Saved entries
* * * *

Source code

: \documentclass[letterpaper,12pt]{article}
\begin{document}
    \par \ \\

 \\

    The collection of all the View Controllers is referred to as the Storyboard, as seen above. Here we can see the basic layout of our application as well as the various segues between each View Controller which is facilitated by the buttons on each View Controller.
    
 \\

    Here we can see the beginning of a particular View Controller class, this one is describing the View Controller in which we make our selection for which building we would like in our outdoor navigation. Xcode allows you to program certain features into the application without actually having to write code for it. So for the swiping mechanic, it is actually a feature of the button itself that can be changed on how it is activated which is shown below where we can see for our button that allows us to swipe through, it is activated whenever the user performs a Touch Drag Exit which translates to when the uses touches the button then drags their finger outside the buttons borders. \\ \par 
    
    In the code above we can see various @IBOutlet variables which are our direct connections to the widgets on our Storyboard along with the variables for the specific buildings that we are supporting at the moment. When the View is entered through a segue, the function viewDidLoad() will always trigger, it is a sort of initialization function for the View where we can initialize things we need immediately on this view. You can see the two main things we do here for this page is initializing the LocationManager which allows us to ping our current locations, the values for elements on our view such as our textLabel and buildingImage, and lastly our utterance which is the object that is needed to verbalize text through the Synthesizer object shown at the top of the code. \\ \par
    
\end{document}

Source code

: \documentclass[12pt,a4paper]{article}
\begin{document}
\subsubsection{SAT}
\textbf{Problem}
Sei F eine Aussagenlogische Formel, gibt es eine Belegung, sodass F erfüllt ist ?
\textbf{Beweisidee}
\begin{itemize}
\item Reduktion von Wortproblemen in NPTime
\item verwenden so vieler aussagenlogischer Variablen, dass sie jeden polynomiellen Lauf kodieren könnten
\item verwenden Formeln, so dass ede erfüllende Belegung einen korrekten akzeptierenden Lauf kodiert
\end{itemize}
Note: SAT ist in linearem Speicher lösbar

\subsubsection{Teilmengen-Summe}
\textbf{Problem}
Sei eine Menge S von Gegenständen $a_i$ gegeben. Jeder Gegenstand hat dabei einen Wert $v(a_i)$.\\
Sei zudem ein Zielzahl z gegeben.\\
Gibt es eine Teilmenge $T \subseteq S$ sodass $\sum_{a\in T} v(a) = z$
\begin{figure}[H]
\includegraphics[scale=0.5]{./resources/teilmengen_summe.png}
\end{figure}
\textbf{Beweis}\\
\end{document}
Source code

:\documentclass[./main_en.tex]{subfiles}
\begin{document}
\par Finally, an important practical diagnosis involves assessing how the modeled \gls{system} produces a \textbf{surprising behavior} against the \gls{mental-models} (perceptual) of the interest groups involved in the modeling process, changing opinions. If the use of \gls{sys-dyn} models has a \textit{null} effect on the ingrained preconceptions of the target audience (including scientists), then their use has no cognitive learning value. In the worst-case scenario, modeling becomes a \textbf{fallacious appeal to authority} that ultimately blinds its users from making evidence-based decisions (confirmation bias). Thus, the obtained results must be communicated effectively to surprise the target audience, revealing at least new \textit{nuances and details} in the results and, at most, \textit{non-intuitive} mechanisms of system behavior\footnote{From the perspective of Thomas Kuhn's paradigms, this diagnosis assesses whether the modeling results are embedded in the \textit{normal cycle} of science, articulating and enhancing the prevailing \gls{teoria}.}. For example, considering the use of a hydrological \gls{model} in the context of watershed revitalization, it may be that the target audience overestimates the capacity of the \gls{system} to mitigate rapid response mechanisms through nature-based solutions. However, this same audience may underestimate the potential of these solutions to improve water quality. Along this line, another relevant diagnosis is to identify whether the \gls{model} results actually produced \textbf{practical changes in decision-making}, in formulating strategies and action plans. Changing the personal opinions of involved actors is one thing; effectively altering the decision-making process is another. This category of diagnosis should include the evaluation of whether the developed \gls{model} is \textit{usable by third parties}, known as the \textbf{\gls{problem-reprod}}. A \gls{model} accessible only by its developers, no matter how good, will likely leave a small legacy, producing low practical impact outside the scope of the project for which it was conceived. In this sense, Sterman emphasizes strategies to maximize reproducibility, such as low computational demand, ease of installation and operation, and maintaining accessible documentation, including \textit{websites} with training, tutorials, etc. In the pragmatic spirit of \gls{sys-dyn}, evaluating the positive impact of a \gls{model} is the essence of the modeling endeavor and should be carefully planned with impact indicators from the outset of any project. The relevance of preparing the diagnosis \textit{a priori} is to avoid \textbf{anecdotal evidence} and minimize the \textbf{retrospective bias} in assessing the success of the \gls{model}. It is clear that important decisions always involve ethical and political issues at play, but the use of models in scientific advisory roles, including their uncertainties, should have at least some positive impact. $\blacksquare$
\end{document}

* * * *

**Problem requirements:** Copy out all of the data exactly, leaving nothing out.

**Answer box:**
Source code

: \documentclass[letterpaper,12pt]{article}
\begin{document}
    \par \ \\

 \\

    The collection of all the View Controllers is referred to as the Storyboard, as seen above. Here we can see the basic layout of our application as well as the various segues between each View Controller which is facilitated by the buttons on each View Controller.
    
 \\

    Here we can see the beginning of a particular View Controller class, this one is describing the View Controller in which we make our selection for which building we would like in our outdoor navigation. Xcode allows you to program certain features into the application without actually having to write code for it. So for the swiping mechanic, it is actually a feature of the button itself that can be changed on how it is activated which is shown below where we can see for our button that allows us to swipe through, it is activated whenever the user performs a Touch Drag Exit which translates to when the uses touches the button then drags their finger outside the buttons borders. \\ \par 
    
    In the code above we can see various @IBOutlet variables which are our direct connections to the widgets on our Storyboard along with the variables for the specific buildings that we are supporting at the moment. When the View is entered through a segue, the function viewDidLoad() will always trigger, it is a sort of initialization function for the View where we can initialize things we need immediately on this view. You can see the two main things we do here for this page is initializing the LocationManager which allows us to ping our current locations, the values for elements on our view such as our textLabel and buildingImage, and lastly our utterance which is the object that is needed to verbalize text through the Synthesizer object shown at the top of the code. \\ \par
    
\end{document}

Source code

: \documentclass[12pt,a4paper]{article}
\begin{document}
\subsubsection{SAT}
\textbf{Problem}
Sei F eine Aussagenlogische Formel, gibt es eine Belegung, sodass F erfüllt ist ?
\textbf{Beweisidee}
\begin{itemize}
\item Reduktion von Wortproblemen in NPTime
\item verwenden so vieler aussagenlogischer Variablen, dass sie jeden polynomiellen Lauf kodieren könnten
\item verwenden Formeln, so dass ede erfüllende Belegung einen korrekten akzeptierenden Lauf kodiert
\end{itemize}
Note: SAT ist in linearem Speicher lösbar

\subsubsection{Teilmengen-Summe}
\textbf{Problem}
Sei eine Menge S von Gegenständen $a_i$ gegeben. Jeder Gegenstand hat dabei einen Wert $v(a_i)$.\\
Sei zudem ein Zielzahl z gegeben.\\
Gibt es eine Teilmenge $T \subseteq S$ sodass $\sum_{a\in T} v(a) = z$
\begin{figure}[H]
\includegraphics[scale=0.5]{./resources/teilmengen_summe.png}
\end{figure}
\textbf{Beweis}\\
\end{document}
Source code

:\documentclass[./main_en.tex]{subfiles}
\begin{document}
\par Finally, an important practical diagnosis involves assessing how the modeled \gls{system} produces a \textbf{surprising behavior} against the \gls{mental-models} (perceptual) of the interest groups involved in the modeling process, changing opinions. If the use of \gls{sys-dyn} models has a \textit{null} effect on the ingrained preconceptions of the target audience (including scientists), then their use has no cognitive learning value. In the worst-case scenario, modeling becomes a \textbf{fallacious appeal to authority} that ultimately blinds its users from making evidence-based decisions (confirmation bias). Thus, the obtained results must be communicated effectively to surprise the target audience, revealing at least new \textit{nuances and details} in the results and, at most, \textit{non-intuitive} mechanisms of system behavior\footnote{From the perspective of Thomas Kuhn's paradigms, this diagnosis assesses whether the modeling results are embedded in the \textit{normal cycle} of science, articulating and enhancing the prevailing \gls{teoria}.}. For example, considering the use of a hydrological \gls{model} in the context of watershed revitalization, it may be that the target audience overestimates the capacity of the \gls{system} to mitigate rapid response mechanisms through nature-based solutions. However, this same audience may underestimate the potential of these solutions to improve water quality. Along this line, another relevant diagnosis is to identify whether the \gls{model} results actually produced \textbf{practical changes in decision-making}, in formulating strategies and action plans. Changing the personal opinions of involved actors is one thing; effectively altering the decision-making process is another. This category of diagnosis should include the evaluation of whether the developed \gls{model} is \textit{usable by third parties}, known as the \textbf{\gls{problem-reprod}}. A \gls{model} accessible only by its developers, no matter how good, will likely leave a small legacy, producing low practical impact outside the scope of the project for which it was conceived. In this sense, Sterman emphasizes strategies to maximize reproducibility, such as low computational demand, ease of installation and operation, and maintaining accessible documentation, including \textit{websites} with training, tutorials, etc. In the pragmatic spirit of \gls{sys-dyn}, evaluating the positive impact of a \gls{model} is the essence of the modeling endeavor and should be carefully planned with impact indicators from the outset of any project. The relevance of preparing the diagnosis \textit{a priori} is to avoid \textbf{anecdotal evidence} and minimize the \textbf{retrospective bias} in assessing the success of the \gls{model}. It is clear that important decisions always involve ethical and political issues at play, but the use of models in scientific advisory roles, including their uncertainties, should have at least some positive impact. $\blacksquare$
\end{document}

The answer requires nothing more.